(Input for this task)

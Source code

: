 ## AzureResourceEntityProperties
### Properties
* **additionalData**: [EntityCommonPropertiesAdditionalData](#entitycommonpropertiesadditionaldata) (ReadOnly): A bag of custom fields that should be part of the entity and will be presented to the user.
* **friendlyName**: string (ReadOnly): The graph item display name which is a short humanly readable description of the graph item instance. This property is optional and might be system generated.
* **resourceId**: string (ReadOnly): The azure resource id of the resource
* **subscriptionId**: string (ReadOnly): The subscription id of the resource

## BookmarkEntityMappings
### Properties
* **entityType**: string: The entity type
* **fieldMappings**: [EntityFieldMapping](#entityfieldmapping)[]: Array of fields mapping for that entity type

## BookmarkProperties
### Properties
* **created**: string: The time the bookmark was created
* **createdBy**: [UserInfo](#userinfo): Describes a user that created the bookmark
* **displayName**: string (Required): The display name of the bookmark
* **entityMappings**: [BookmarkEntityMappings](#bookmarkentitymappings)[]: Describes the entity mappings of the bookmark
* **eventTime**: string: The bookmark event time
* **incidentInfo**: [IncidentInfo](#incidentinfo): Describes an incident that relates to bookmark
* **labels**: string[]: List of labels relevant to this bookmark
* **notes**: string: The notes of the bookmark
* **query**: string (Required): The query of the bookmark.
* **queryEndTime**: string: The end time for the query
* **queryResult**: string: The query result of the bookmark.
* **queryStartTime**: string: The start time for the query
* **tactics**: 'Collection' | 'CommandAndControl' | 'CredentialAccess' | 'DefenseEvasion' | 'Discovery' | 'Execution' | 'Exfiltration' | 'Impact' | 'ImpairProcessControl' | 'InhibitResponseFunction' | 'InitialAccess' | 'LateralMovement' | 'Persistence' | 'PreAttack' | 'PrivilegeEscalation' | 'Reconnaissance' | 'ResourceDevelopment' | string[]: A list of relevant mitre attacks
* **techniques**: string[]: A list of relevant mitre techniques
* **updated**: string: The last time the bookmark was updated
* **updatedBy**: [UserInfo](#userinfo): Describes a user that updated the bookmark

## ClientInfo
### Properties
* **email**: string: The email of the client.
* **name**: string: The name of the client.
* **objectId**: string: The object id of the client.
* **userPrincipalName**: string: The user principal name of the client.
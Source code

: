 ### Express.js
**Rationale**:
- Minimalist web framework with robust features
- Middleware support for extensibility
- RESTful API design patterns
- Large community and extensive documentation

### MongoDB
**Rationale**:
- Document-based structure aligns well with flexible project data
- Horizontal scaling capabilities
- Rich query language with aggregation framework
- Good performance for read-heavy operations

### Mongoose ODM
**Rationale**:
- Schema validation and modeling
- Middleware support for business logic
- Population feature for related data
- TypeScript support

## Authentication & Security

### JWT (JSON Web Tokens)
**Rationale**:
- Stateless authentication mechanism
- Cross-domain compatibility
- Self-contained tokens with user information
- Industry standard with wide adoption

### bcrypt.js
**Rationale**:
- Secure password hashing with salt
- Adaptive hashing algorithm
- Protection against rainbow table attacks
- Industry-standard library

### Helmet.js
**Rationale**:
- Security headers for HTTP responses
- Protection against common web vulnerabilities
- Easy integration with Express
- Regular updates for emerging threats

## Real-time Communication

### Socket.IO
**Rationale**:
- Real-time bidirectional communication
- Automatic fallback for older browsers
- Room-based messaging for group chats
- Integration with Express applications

(End Input for this task)

Task requirements: Return each line of the entries that holds the string "Real".

Written response:
## Real-time Communication
- Real-time bidirectional communication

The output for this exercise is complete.